Abbreviations: AOR, adjusted odds ratio; COR, crude odds ratio.
Discussion
Drug resistance and treatment failure may happen as a result of non-adherence to anti-TB treatment.12 Thus, the finding of this study plays a paramount role in achieving the TB treatment success rate by decreasing the occurrences of drug resistance.
The study revealed that the overall treatment adherence level was 73.3%, which was higher than study in north Portugal (63.9%)4 and Mozambique (68.7%),9 but lower than a systematic review and meta-analysis conducted by Zegeye et al (78.71%).3 The differences in different findings could be due to variations in definitions of anti-TB non-adherence. No gold standard definition of adherence towards ant-TB treatment is yet available although quantity and timing of missed medication or hospital appointments were recommended by WHO. In our study, patients who missed 10% or more of their prescribed doses of anti-TB drugs were considered as non-adherents while others measured non-adherence if patients discontinued medication for 6 days.26
According to two African studies, younger age was associated with non-adherence.27,28 On the contrary, in our study younger ages (0–5 years) were 5.96 times more likely to adhere to TB treatment than those in older ages (11–15 years). In our setting, pediatric populations did not face significant problems during TB treatment in comparison to the older age due to more support from their social network and caregivers. Hence, pediatric patients took their medication under the supervision of their family that increases the adherence level.

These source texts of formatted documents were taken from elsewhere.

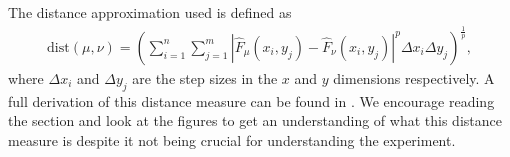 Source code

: The distance approximation used is defined as 
\begin{align*}
    \mathrm{dist}(\mu,\nu) = \left( \sum_{i=1}^n \sum_{j=1}^m |\hat F_\mu(x_i,y_j) - \hat F_\nu(x_i,y_j)|^p \Delta x_i \Delta y_j \right)^{\frac{1}{p}},
\end{align*}
where $\Delta x_i$ and $\Delta y_j$ are the step sizes in the $x$ and $y$ dimensions respectively. A full derivation of this distance measure can be found in . We encourage reading the section and look at the figures to get an understanding of what this distance measure is despite it not being crucial for understanding the experiment.  










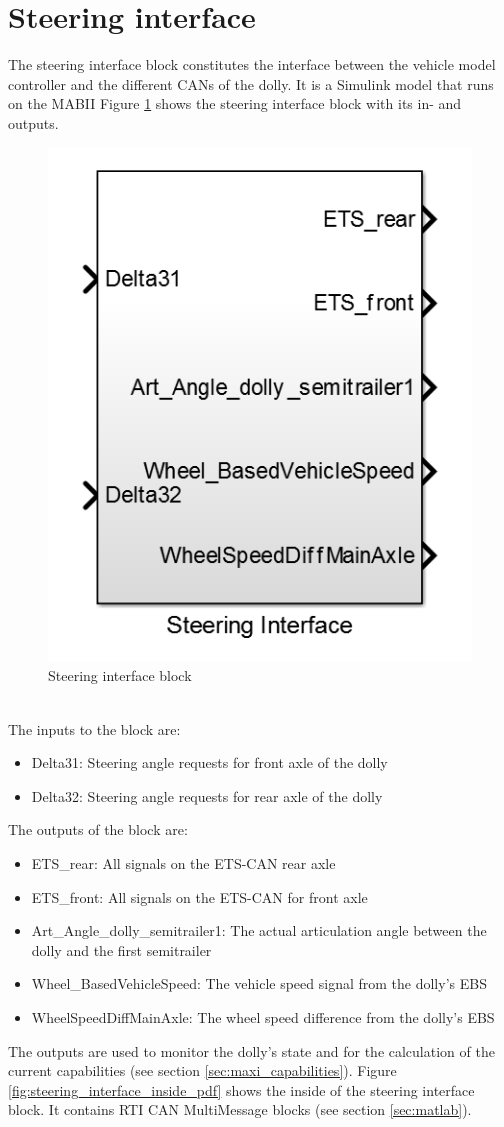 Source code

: \documentclass[ExampleMasters.tex]{subfiles}
\begin{document}
	
\section{Steering interface}
\label{sec:steering_interface}
The steering interface block constitutes the interface between the vehicle model controller and the different \gls{CAN}s of the dolly. It is a Simulink model that runs on the \gls{MABII}
Figure \ref{fig:steering_interface} shows the steering interface block with its in- and outputs. 
\begin{figure}[!htb]
	\centering
	\includegraphics[width=0.5\linewidth]{figures/steering_interface}
	
	\caption{Steering interface block}
	\label{fig:steering_interface}
\end{figure} \\
The inputs to the block are:
\begin{itemize}
	\item Delta31: Steering angle requests for front axle of the dolly 
	\item Delta32: Steering angle requests for rear axle of the dolly 
\end{itemize} 
 The outputs of the block are:
 \begin{itemize}
 	\item ETS\_rear: All signals on the \gls{ETS}-\gls{CAN} rear axle
 	\item ETS\_front: All signals on the \gls{ETS}-\gls{CAN} for front axle
 	\item Art\_Angle\_dolly\_semitrailer1: The actual articulation angle between the dolly and the first semitrailer
 	\item Wheel\_BasedVehicleSpeed: The vehicle speed signal from the dolly's \gls{EBS}
 	\item WheelSpeedDiffMainAxle: The wheel speed difference from the dolly's \gls{EBS}
 \end{itemize}
 The outputs are used to monitor the dolly's state and for the calculation of the current capabilities (see section \ref{sec:maxi_capabilities}).
 Figure \ref{fig:steering_interface_inside_pdf} shows the inside of the steering interface block. It contains \gls{RTI} \gls{CAN} MultiMessage blocks (see section \ref{sec:matlab}).   
 
\end{document}
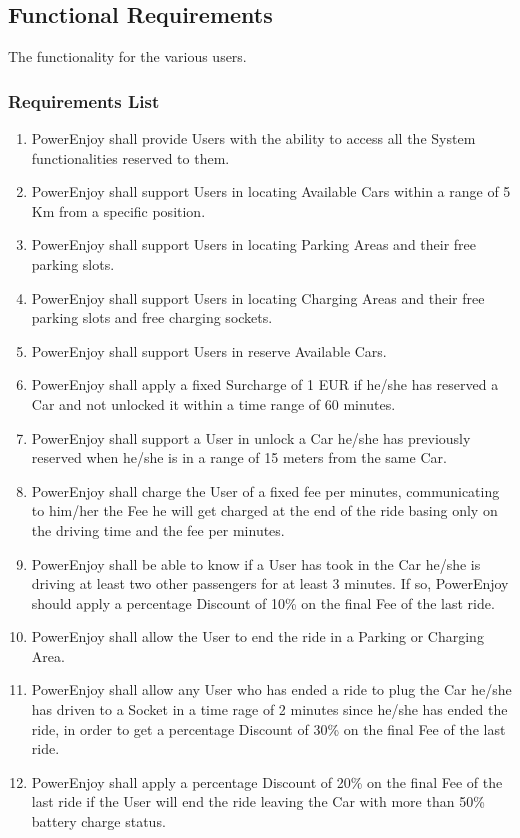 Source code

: \subsection{Functional Requirements}
The functionality for the various users.
\subsubsection {Requirements List}
\begin{enumerate}[label=\textbf{R\arabic*}]
\item PowerEnjoy shall provide Users with the ability to access all the System functionalities reserved to them.
\item PowerEnjoy shall support Users in locating Available Cars within a range of 5 Km from a specific position.
\item PowerEnjoy shall support Users in locating Parking Areas and their free parking slots.
\item PowerEnjoy shall support Users in locating Charging Areas and their free parking slots and free charging sockets.
\item PowerEnjoy shall support Users in reserve Available Cars.
\item PowerEnjoy shall apply a fixed Surcharge of 1 EUR if he/she has reserved a Car and not unlocked it within a time range of 60 minutes.
\item PowerEnjoy shall support a User in unlock a Car he/she has previously reserved when he/she is in a range of 15 meters from the same Car.
\item PowerEnjoy shall charge the User of a fixed fee per minutes, communicating to him/her the Fee he will get charged at the end of the ride basing only on the driving time and the fee per minutes.
\item PowerEnjoy shall be able to know if a User has took in the Car he/she is driving at least two other passengers for at least 3 minutes. If so, PowerEnjoy should apply a percentage Discount of 10\% on the final Fee of the last ride.
\item PowerEnjoy shall allow the User to end the ride in a Parking or Charging Area. 
\item PowerEnjoy shall allow any User who has ended a ride to plug the Car he/she has driven to a Socket in a time rage of 2 minutes since he/she has ended the ride, in order to get a percentage Discount of 30\% on the final Fee of the last ride.
\item PowerEnjoy shall apply a percentage Discount of 20\% on the final Fee of the last ride if the User will end the ride leaving the Car with more than 50\% battery charge status.

\end{enumerate}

We found differences in adherence to anti-TB therapy between gender. Female patients were 3.3 times more likely to adhere to TB treatment than males. This finding was consistent with the study done in Argentina.23 This might be because most females stay at home compared to males who are always busy with playing with their peers. Hence, females have less chance of missing their medications. However, the finding was different from the study done in Uganda, and Mozambique that revealed there was no significant difference between genders related to adherence status.9,14
Patients from urban were 3.73 times more likely adhere to TB treatment compared to rural residents. This was inconsistent with the finding at Alamata District, Northeast Ethiopia in which the adherence rate was similar among urban and rural residents.1 Patients’ lives in urban areas are more aware of the disease and easily access to nearby health facilities to deal with their treatments. Besides this, patients from rural areas miss their appointment due to low level of knowledge, lack of transportation, and other facilities.
Patients who did not experience side effects were 2.87 times more likely to adhere to TB treatment than those who experienced any side effects. This was consistent with the study conducted in Southern Ethiopia and Northern Ethiopia, in which side effects of the drugs is an important reason for non-adherence to anti TB drugs.21,29 On the contrary, the study conducted in Uganda revealed that adverse effects did not have an association with non-adherence.14 This might be due to clinical pharmacy service has fully applied in that area. When patients experience any side effects, they are fear taking their medications and develop a negative attitude toward the medications. If they are not convinced of the positive consequence of their medication, they start to interrupt to take the medications. Hence, during the provision of the medication and educating patients regarding common side effects helps to improve the adherence level.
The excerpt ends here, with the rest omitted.